(Collection entries)
********

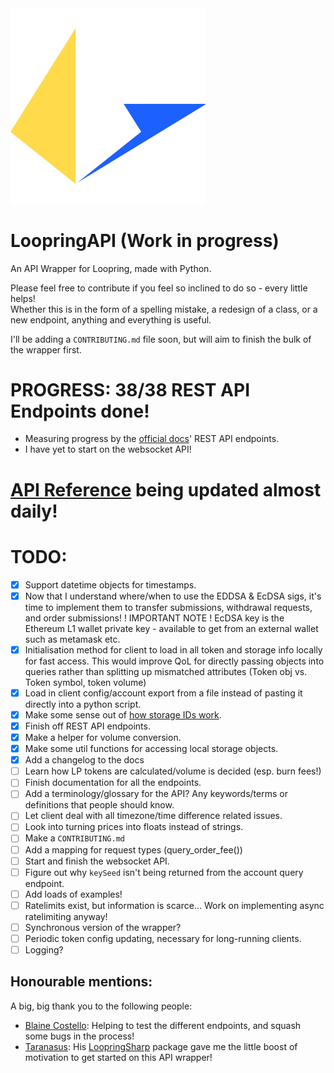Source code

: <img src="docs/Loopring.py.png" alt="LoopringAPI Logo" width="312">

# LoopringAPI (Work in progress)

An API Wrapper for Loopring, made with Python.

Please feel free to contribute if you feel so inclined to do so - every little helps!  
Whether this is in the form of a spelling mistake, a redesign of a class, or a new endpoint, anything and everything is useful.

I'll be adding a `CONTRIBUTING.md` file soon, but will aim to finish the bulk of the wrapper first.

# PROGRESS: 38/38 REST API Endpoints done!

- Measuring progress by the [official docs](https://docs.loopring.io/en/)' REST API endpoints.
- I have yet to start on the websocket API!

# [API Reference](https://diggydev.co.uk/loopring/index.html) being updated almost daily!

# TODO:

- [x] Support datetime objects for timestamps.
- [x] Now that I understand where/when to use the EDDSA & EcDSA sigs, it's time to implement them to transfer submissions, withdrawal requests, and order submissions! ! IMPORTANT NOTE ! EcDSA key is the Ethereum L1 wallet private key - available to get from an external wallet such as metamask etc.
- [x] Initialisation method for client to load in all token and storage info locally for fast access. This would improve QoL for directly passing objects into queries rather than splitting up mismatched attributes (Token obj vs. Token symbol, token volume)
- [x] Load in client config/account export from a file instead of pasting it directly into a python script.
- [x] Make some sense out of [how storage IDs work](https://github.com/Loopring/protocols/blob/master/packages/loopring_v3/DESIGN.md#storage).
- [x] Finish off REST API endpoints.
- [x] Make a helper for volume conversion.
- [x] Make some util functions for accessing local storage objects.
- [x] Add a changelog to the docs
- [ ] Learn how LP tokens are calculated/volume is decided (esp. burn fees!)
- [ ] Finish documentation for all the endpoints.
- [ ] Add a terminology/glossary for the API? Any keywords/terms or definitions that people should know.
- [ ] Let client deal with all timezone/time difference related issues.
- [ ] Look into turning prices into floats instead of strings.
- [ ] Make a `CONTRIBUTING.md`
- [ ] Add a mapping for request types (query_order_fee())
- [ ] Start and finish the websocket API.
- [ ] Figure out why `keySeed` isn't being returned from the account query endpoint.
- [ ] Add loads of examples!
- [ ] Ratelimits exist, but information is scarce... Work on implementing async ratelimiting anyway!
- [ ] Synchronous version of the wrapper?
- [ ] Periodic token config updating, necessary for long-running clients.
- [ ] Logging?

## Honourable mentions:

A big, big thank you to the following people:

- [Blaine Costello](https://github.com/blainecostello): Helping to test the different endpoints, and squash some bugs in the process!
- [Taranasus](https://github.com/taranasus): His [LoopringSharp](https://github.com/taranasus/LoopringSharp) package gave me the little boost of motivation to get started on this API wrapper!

********

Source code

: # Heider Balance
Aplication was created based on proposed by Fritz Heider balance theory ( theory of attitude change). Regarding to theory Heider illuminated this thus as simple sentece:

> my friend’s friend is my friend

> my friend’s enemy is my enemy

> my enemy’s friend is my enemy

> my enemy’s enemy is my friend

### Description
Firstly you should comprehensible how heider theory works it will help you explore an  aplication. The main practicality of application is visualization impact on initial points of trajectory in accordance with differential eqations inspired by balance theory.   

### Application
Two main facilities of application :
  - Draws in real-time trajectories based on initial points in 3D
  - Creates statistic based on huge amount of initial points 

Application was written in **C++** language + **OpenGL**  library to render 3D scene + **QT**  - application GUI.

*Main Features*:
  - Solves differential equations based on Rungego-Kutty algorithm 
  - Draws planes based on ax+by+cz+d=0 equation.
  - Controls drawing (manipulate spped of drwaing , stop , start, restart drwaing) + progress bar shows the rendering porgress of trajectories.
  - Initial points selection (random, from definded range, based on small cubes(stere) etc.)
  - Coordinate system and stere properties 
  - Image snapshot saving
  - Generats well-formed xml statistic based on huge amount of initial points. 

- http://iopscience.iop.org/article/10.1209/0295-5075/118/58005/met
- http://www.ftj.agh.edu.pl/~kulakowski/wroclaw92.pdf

********

### WORK ORDER
From the entries above, return exactly the line containing "- [x] Support", the line containing "- [ ] Finish", and all lines between, and nothing else.

### WRITTEN ANSWER
- [x] Support datetime objects for timestamps.
- [x] Now that I understand where/when to use the EDDSA & EcDSA sigs, it's time to implement them to transfer submissions, withdrawal requests, and order submissions! ! IMPORTANT NOTE ! EcDSA key is the Ethereum L1 wallet private key - available to get from an external wallet such as metamask etc.
- [x] Initialisation method for client to load in all token and storage info locally for fast access. This would improve QoL for directly passing objects into queries rather than splitting up mismatched attributes (Token obj vs. Token symbol, token volume)
- [x] Load in client config/account export from a file instead of pasting it directly into a python script.
- [x] Make some sense out of [how storage IDs work](https://github.com/Loopring/protocols/blob/master/packages/loopring_v3/DESIGN.md#storage).
- [x] Finish off REST API endpoints.
- [x] Make a helper for volume conversion.
- [x] Make some util functions for accessing local storage objects.
- [x] Add a changelog to the docs
- [ ] Learn how LP tokens are calculated/volume is decided (esp. burn fees!)
- [ ] Finish documentation for all the endpoints.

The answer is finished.